Actually, you can do "filmlike" very easily in Lightroom. For openers just try moving up the clarity slider to about 45 and adjusting the overall contrast. Easy and quick to see whether you like the look or not.

This is pretty much my procedure in SilverEfex. The clarity sliders can be applied specifically to midtones, highlights, and shadows. Lightroom's slider seems to favor midtones but also applies globally.

And I think SilverEfex's Amplify Whites and Amplify Blacks sliders provide better control of those tones than Lightroom fills. Unlike LR's sliders, they seem to provide fill without affecting local contrast.

I've never heard of Tonality Pro but see they have a trial option and will give it a go. Can anyone comment on it? It seems unlikely that SilverEfex will evolve much.

John
 
Tonality Pro doesn't hold a candle to Silver Efex. The main problem with Silver Efex is that you have to be careful and gentle in pushing or pulling the sliders: the sliders shouldn't have should have a "smoother effect" as you use them; but you get used to it and can also enter numbers instead of using the sliders, which is fine when you know what you want. The other problem is that Silver Efex is probably an end-of-the-road product since it was bought by Google.

Tonality Pro is not worth bothering with.

_______________
Alone in Bangkok essay on BURN Magazine
 
I rediscovered film a while back and no longer own a digital camera, but I did use SilverEfex extensively before. I found it to be a very creative way of converting a colour image to B&W, with lots of easy to use yet powerful options. It's a really lovely bit of software.

Just not as lovely as Tri-X ;-)
 
Tonality Pro doesn't hold a candle to Silver Efex. The main problem with Silver Efex is that you have to be careful and gentle in pushing or pulling the sliders: the sliders shouldn't have should have a "smoother effect" as you use them; but you get used to it and can also enter numbers instead of using the sliders, which is fine when you know what you want. The other problem is that Silver Efex is probably an end-of-the-road product since it was bought by Google.
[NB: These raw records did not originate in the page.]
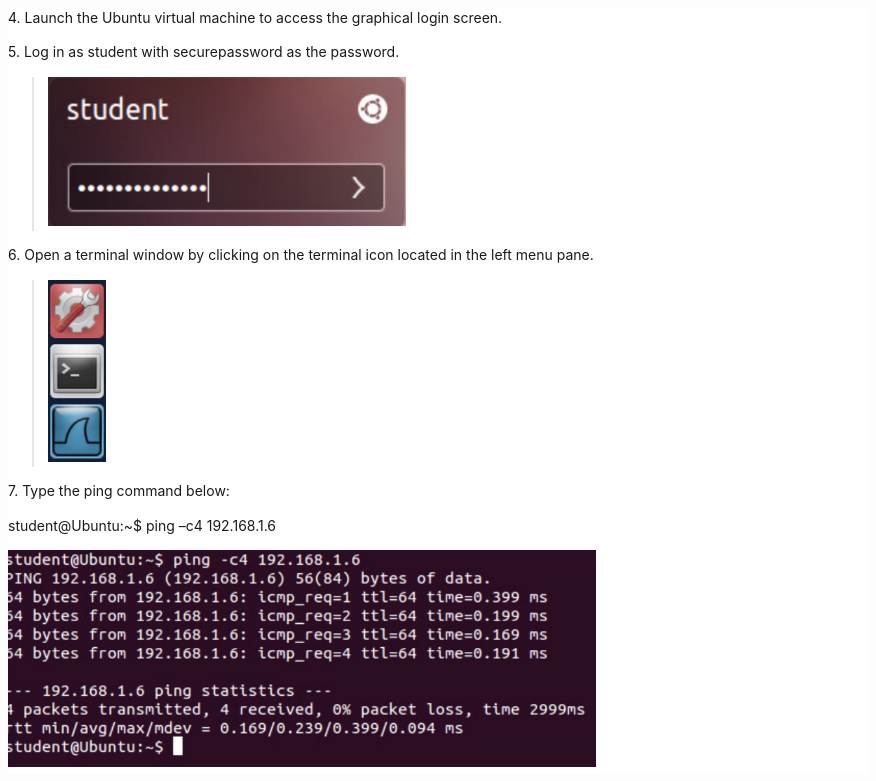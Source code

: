 4\. Launch the Ubuntu virtual machine to access the graphical login
screen.

5\. Log in as student with securepassword as the password.

> <img src="./media/image14.png" style="width:3.73611in;height:1.55556in"
> alt="A screen shot of a computer Description automatically generated" />

6\. Open a terminal window by clicking on the terminal icon located in
the left menu pane.

> <img src="./media/image15.png" style="width:0.61111in;height:1.90278in"
> alt="A black square with white text Description automatically generated" />

7\. Type the ping command below:

student@Ubuntu:~\$ ping –c4 192.168.1.6

<img src="./media/image16.png" style="width:6.125in;height:2.26389in"
alt="A screenshot of a computer program Description automatically generated" />
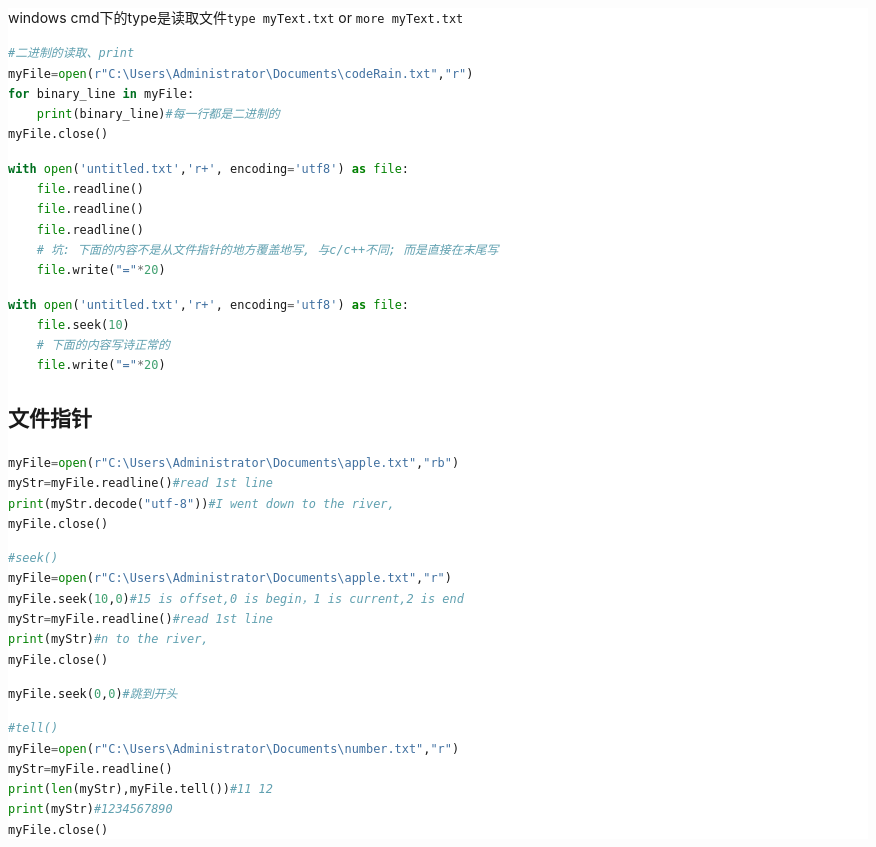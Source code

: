 windows cmd下的type是读取文件`type myText.txt` or `more myText.txt`

```python
#二进制的读取、print
myFile=open(r"C:\Users\Administrator\Documents\codeRain.txt","r")
for binary_line in myFile:
    print(binary_line)#每一行都是二进制的
myFile.close()
```

```python
with open('untitled.txt','r+', encoding='utf8') as file:
    file.readline()
    file.readline()
    file.readline()
    # 坑: 下面的内容不是从文件指针的地方覆盖地写, 与c/c++不同; 而是直接在末尾写
    file.write("="*20)
```

```python
with open('untitled.txt','r+', encoding='utf8') as file:
    file.seek(10)
    # 下面的内容写诗正常的
    file.write("="*20)
```

## 文件指针

```python
myFile=open(r"C:\Users\Administrator\Documents\apple.txt","rb")
myStr=myFile.readline()#read 1st line
print(myStr.decode("utf-8"))#I went down to the river,
myFile.close()
```

```python
#seek()
myFile=open(r"C:\Users\Administrator\Documents\apple.txt","r")
myFile.seek(10,0)#15 is offset,0 is begin，1 is current,2 is end
myStr=myFile.readline()#read 1st line
print(myStr)#n to the river,
myFile.close()
```

```python
myFile.seek(0,0)#跳到开头
```

```python
#tell()
myFile=open(r"C:\Users\Administrator\Documents\number.txt","r")
myStr=myFile.readline()
print(len(myStr),myFile.tell())#11 12
print(myStr)#1234567890 
myFile.close()
```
Tonality Pro is not worth bothering with.

_______________
Alone in Bangkok essay on BURN Magazine

Thank you for that. I see that it's also Mac-only, and I'm a PC user.

John
 
Hi Bill,
I used to have access to a professional darkroom and did development of film and printing myself. The films came out spotless, no dust, no scratches and was pretty satisfied with the printing as well, after I got a little further down the road in that learning curve. I moved and lost the opportunity of the darkroom use. The results from commercial labs were just OK but not really how I imagined the prints to look like.

After I got a Monochrom I have never looked back to b&w dark room work. I don't need to mess around with the chemicals, I don't need to plan a darkroom sessions that eats up all night and I don't have to clean up for at least half an hour.

With digital I can dial in the ISO that I need in whatever situation and I am not stuck with the TMY in my camera. I can just quickly open up LR or close it, no mess, no clean up. I am not a wizard of post production and I usually don't like playing around with computer software but the results I can achieve with just a few general adjustments are far beyond anything I could ever achieve with film and working in a dark room.

I am not after emulating a film look when I process my MM files. Reality doesn't have grain for me. I do see that a film look, esp. "film noir" look is a crucial part of the appeal of some photographer's work. The same image might not work being represented as a plain file, a more or less accurate representation of the actual scene. It might be boring and giving it some grain and a certain curve of contrast makes it much more interesting. I played around with SFX at the beginning when I got the MM and I didn't like the results. Just my $0.02.

PS: The MM might be a different case as far as digital b&w is concerned.